Published online by Cambridge University Press: 05 June 2012
INTRODUCTION
In the past two decades two concurrent sociological changes have redefined the working class in many advanced industrialized countries. The first is the mobilization of women as workers. The second is the contraction of the manufacturing sector and the concomitant rise of the service sector. The combined effect of these changes has been to shrink the blue-collar working class of male breadwinners, which postwar trade unionism and social democracy took as its core constituency. In place of a homogenized male and blue-collar, unionized working class, unions are now facing a constituency consisting of a heterogeneous group of part-time, flex-time, and full-time workers comprising increasingly women and service-sector workers, mostly male post-Fordist industrial workers adapted to the computer revolution, and the remnants of traditional constituencies of male industrial workers and workers in crafts-oriented skilled occupations.

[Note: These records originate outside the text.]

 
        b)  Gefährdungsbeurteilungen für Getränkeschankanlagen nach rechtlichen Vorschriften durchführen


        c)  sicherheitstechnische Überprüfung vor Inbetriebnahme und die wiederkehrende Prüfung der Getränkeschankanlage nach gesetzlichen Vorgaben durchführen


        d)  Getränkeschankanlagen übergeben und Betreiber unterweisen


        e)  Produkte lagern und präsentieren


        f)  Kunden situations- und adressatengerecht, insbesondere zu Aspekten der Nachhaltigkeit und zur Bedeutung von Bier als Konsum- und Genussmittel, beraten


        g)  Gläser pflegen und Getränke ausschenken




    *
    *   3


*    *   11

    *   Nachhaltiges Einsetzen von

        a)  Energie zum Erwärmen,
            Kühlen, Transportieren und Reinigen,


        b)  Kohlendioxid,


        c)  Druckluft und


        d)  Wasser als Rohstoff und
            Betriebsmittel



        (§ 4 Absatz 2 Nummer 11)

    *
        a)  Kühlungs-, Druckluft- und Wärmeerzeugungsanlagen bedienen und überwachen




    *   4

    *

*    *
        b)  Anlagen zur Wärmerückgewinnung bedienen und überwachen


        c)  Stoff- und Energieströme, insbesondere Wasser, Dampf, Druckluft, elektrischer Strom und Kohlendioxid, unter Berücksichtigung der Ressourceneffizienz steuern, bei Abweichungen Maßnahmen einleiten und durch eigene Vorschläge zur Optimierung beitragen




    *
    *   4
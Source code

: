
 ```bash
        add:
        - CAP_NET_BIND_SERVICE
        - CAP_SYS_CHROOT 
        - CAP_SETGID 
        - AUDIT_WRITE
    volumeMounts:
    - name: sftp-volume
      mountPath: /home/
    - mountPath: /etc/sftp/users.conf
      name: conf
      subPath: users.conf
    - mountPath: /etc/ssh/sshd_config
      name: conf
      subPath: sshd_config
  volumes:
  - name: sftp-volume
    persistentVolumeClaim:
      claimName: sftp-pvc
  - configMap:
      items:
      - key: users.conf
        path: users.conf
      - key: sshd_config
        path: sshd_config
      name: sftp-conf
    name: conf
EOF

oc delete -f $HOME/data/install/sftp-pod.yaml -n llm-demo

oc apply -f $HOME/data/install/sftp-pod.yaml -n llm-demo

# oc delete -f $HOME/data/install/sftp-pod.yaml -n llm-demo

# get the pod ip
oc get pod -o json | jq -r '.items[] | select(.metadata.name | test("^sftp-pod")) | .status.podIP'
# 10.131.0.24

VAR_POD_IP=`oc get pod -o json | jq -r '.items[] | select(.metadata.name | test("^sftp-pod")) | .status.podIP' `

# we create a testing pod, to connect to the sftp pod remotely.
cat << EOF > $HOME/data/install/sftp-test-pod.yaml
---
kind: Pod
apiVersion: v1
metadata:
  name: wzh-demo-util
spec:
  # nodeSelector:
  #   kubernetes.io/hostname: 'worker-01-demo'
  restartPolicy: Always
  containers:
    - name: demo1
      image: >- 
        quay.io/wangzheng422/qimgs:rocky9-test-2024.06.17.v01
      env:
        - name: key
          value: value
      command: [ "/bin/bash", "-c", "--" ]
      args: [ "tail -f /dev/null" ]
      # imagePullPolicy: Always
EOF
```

With sociological diversity comes also diversity of interests and often increased conflict over strategy, aims, and style of interest representation.
This chapter examines some aspects of union responses to the changing composition of labor markets. The question of how unions have adjusted to growing diversity is linked to some core issues about the transformation of social democracy. The social democratic axiom that the individual rises with his or her group can only be true if the labor movement is inclusive enough to represent disadvantaged groups, among them women.